Gertz Girlz Lisa and Eva have been ramping up college campus visits these days, while Lisa and Dee scratch their heads, wondering how we got to Eva’s senior year so fast. Rites of passage are part and parcel of a child’s journey into adulthood, and while for teens it’s all about tomorrow, we adults find ourselves yearning for yesterday. With little birdie Eva preparing to fly the nest and meet her future, Lisa and Dee have been reflecting on past family meals. For example, how many times have you heard someone say, I tried a recipe and it was a big hit. Those hit recipes often go on to become legendary, highly anticipated year after year, and ideally preserved in the family archives. So much of what is placed on the family table ends up more in our hearts than in our stomachs.

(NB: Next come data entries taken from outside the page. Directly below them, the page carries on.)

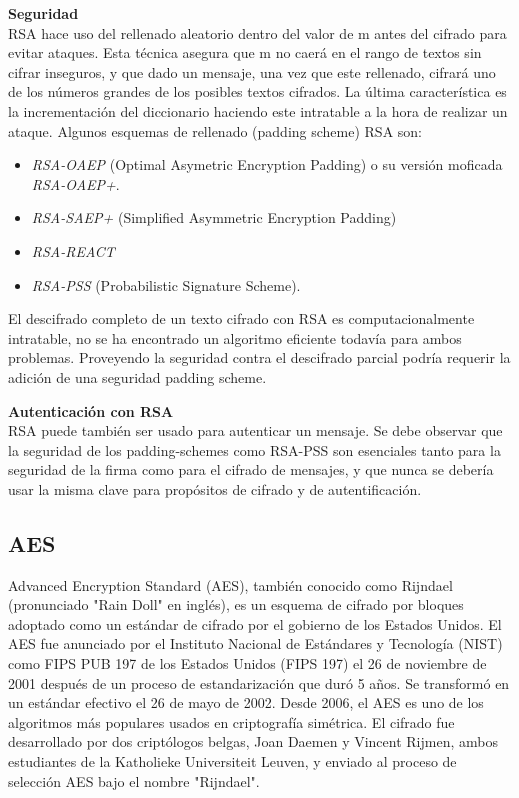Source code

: \documentclass[spanish]{article}
\begin{document}
\textbf{Seguridad}\\
RSA hace uso del rellenado aleatorio dentro del valor de m antes del cifrado para evitar ataques. Esta técnica asegura que m no caerá en el rango de textos sin cifrar inseguros, y que dado un mensaje, una vez que este rellenado, cifrará uno de los números grandes de los posibles textos cifrados. La última característica es la incrementación del diccionario haciendo este intratable a la hora de realizar un ataque.
Algunos esquemas de rellenado (padding scheme) RSA son:
\begin{itemize}
\item \textit{RSA-OAEP} (Optimal Asymetric Encryption Padding) o su versión moficada \textit{RSA-OAEP+}.
\item \textit{RSA-SAEP+} (Simplified Asymmetric Encryption Padding)
\item \textit{RSA-REACT}
\item \textit{RSA-PSS} (Probabilistic Signature Scheme).
\end{itemize}

El descifrado completo de un texto cifrado con RSA es computacionalmente intratable, no se ha encontrado un algoritmo eficiente todavía para ambos problemas. Proveyendo la seguridad contra el descifrado parcial podría requerir la adición de una seguridad padding scheme.

\textbf{Autenticación con RSA}\\
RSA puede también ser usado para autenticar un mensaje. Se debe observar que la seguridad de los padding-schemes como RSA-PSS son esenciales tanto para la seguridad de la firma como para el cifrado de mensajes, y que nunca se debería usar la misma clave para propósitos de cifrado y de autentificación. 


\subsection{AES}
Advanced Encryption Standard (AES), también conocido como Rijndael (pronunciado "Rain Doll" en inglés), es un esquema de cifrado por bloques adoptado como un estándar de cifrado por el gobierno de los Estados Unidos. El AES fue anunciado por el Instituto Nacional de Estándares y Tecnología (NIST) como FIPS PUB 197 de los Estados Unidos (FIPS 197) el 26 de noviembre de 2001 después de un proceso de estandarización que duró 5 años. Se transformó en un estándar efectivo el 26 de mayo de 2002. Desde 2006, el AES es uno de los algoritmos más populares usados en criptografía simétrica.
El cifrado fue desarrollado por dos criptólogos belgas, Joan Daemen y Vincent Rijmen, ambos estudiantes de la Katholieke Universiteit Leuven, y enviado al proceso de selección AES bajo el nombre "Rijndael".\\
\end{document}
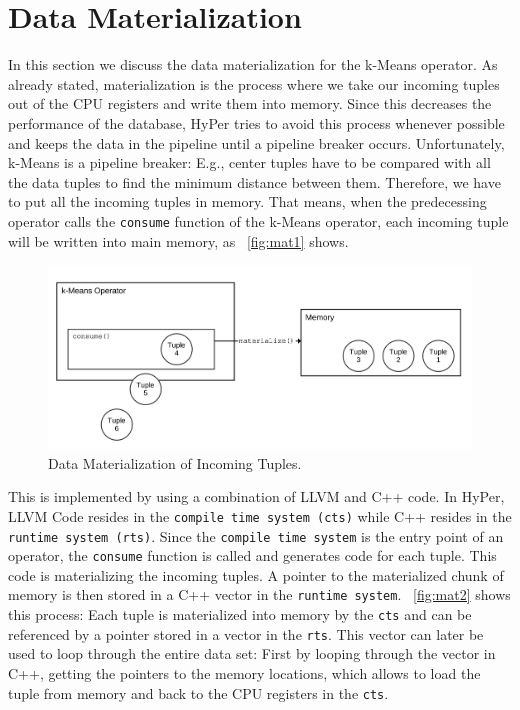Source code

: \section{Data Materialization}

In this section we discuss the data materialization for the k-Means operator. As already stated, materialization is the process where we take our incoming tuples out of the CPU registers and write them into memory. Since this decreases the performance of the database, HyPer tries to avoid this process whenever possible and keeps the data in the pipeline until a pipeline breaker occurs. Unfortunately, k-Means is a pipeline breaker: E.g., center tuples have to be compared with all the data tuples to find the minimum distance between them. Therefore, we have to put all the incoming tuples in memory. That means, when the predecessing operator calls the \texttt{consume} function of the k-Means operator, each incoming tuple will be written into main memory, as ~\autoref{fig:mat1} shows. 

\begin{figure}[htsb]
  \centering
  \includegraphics[scale=0.05]{figures/mat1_font2}
  \caption[Data Materialization of Incoming Tuples]{Data Materialization of Incoming Tuples.}
  \label{fig:mat1}
\end{figure}

This is implemented by using a combination of LLVM and C++ code. In HyPer, LLVM Code resides in the \texttt{compile time system (cts)} while C++ resides in the \texttt{runtime system (rts)}. Since the \texttt{compile time system} is the entry point of an operator, the \texttt{consume} function is called and generates code for each tuple. This code is materializing the incoming tuples. A pointer to the materialized chunk of memory is then stored in a C++ vector in the \texttt{runtime system}. ~\autoref{fig:mat2} shows this process: Each tuple is materialized into memory by the \texttt{cts} and can be referenced by a pointer stored in a vector in the \texttt{rts}. This vector can later be used to loop through the entire data set: First by looping through the vector in C++, getting the pointers to the memory locations, which allows to load the tuple from memory and back to the CPU registers in the \texttt{cts}. 



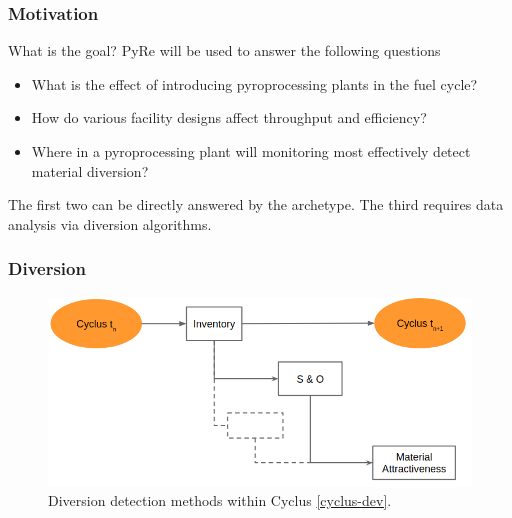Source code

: \begin{frame}
  \frametitle{Motivation}
 \begin{block}{What is the goal?}
 	PyRe will be used to answer the following questions
 	\begin{itemize}
 		\item What is the effect of introducing pyroprocessing plants in the fuel cycle?
 		\item How do various facility designs affect throughput and efficiency?
 		\item Where in a pyroprocessing plant will monitoring most 
 		effectively detect material diversion?
 	\end{itemize}
\end{block}
The first two can be directly answered by the archetype. The third requires data analysis via
diversion algorithms.	
\end{frame}

\begin{frame}
  \frametitle{Diversion}
        \begin{figure}
        	\centering
        	\includegraphics[width=0.9\linewidth]{diversion1}
        	\caption{Diversion detection methods within Cyclus \ref{cyclus-dev}.}
        \end{figure}
\end{frame}
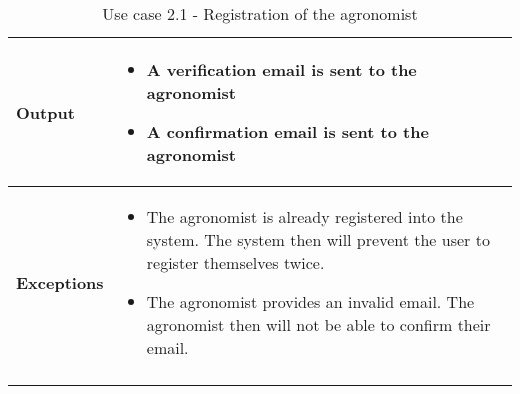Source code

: \begin{longtable}[H]{ | l | p{10cm} | }
{\cellcolor[rgb]{0.753,0.753,0.753}}\textbf{Output} & 
\begin{itemize}
    \item A verification email is sent to the agronomist
    \item A confirmation email is sent to the agronomist
\end{itemize}
\\ \hline
{\cellcolor[rgb]{0.753,0.753,0.753}}\textbf{Exceptions} &
\begin{itemize}
    \item The agronomist is already registered into the system. The system then will prevent the user to register themselves twice.
    \item The agronomist provides an invalid email. The agronomist then will not be able to confirm their email.
\end{itemize}
\\ \hline
\caption{Use case 2.1 - Registration of the agronomist}
\\
\end{longtable}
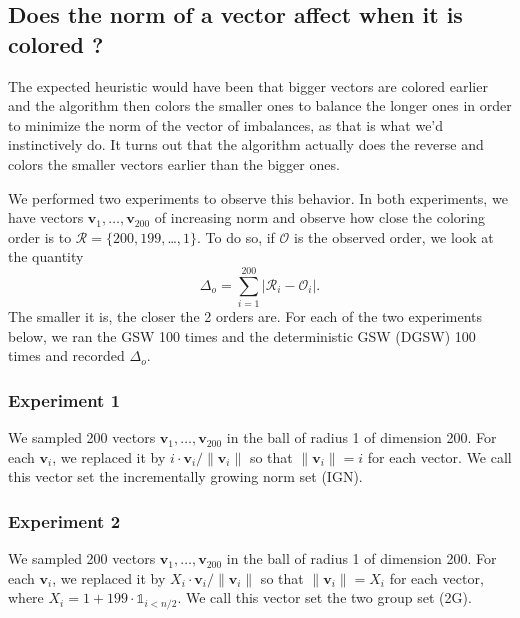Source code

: \documentclass[12pt]{article}
\begin{document}
\subsection{Does the norm of a vector affect when it is colored ?}\label{norm_affect_when}
The expected heuristic would have been that bigger vectors are colored earlier and the algorithm then colors the smaller ones to balance the longer ones in order to minimize the norm of the vector of imbalances, as that is what we'd instinctively do. It turns out that the algorithm actually does the reverse and colors the smaller vectors earlier than the bigger ones.

We performed two experiments to observe this behavior. In both experiments, we have vectors $\textbf{v}_1,\dots,\textbf{v}_{200}$ of increasing norm and observe how close the coloring order is to $\mathcal{R}=\{200,199,$\dots$,1\}$. To do so, if $\mathcal{O}$ is the observed order, we look at the quantity 
\begin{equation}
\Delta_{o}=\sum_{i=1}^{200}|\mathcal{R}_i-\mathcal{O}_i|.
\label{orderdistance}
\end{equation}
The smaller it is, the closer the 2 orders are. For each of the two experiments below, we ran the GSW 100 times and the deterministic GSW (DGSW) 100 times and recorded $\Delta_o$.

\subsubsection{Experiment 1}
We sampled 200 vectors $\textbf{v}_1,\dots,\textbf{v}_{200}$ in the ball of radius 1 of dimension 200. For each $\textbf{v}_i$, we replaced it by $i\cdot \textbf{v}_i/\|\textbf{v}_i\|$ so that $\|\textbf{v}_i\|=i$ for each vector. We call this vector set the incrementally growing norm set (IGN).


\subsubsection{Experiment 2}
We sampled 200 vectors $\textbf{v}_1,\dots,\textbf{v}_{200}$ in the ball of radius 1 of dimension 200. For each $\textbf{v}_i$, we replaced it by $X_i\cdot \textbf{v}_i/\|\textbf{v}_i\|$ so that $\|\textbf{v}_i\|=X_i$ for each vector, where $X_i=1 + 199\cdot\mathds{1}_{i<n/2}$. We call this vector set the two group set (2G).
\end{document}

My mother, born Marie-Jocelyne Francoise Cardinal, is affectionately known by one and all (including her grandchildren) as Jocie. She has a 100% French-Canadian family and culinary background and is a wonderful cook. So my three siblings and I, and my father, were pretty lucky. It wasn’t till my young world opened up a bit though, and I started to venture outside my own family table, that I began to realize and appreciate her cooking skills. A mother of the 1960’s and 70’s, with a large family to feed three times a day, Jocie stuck to the basics like most women of that era. She cooked the middle-class favorites, but she cooked them really well. Her homemade (everything was homemade back then) spaghetti and meatballs were so good, I remember a neighbor boy who had eaten them once, and then tried to wrangle a dinner invitation when I told him that’s what we were having!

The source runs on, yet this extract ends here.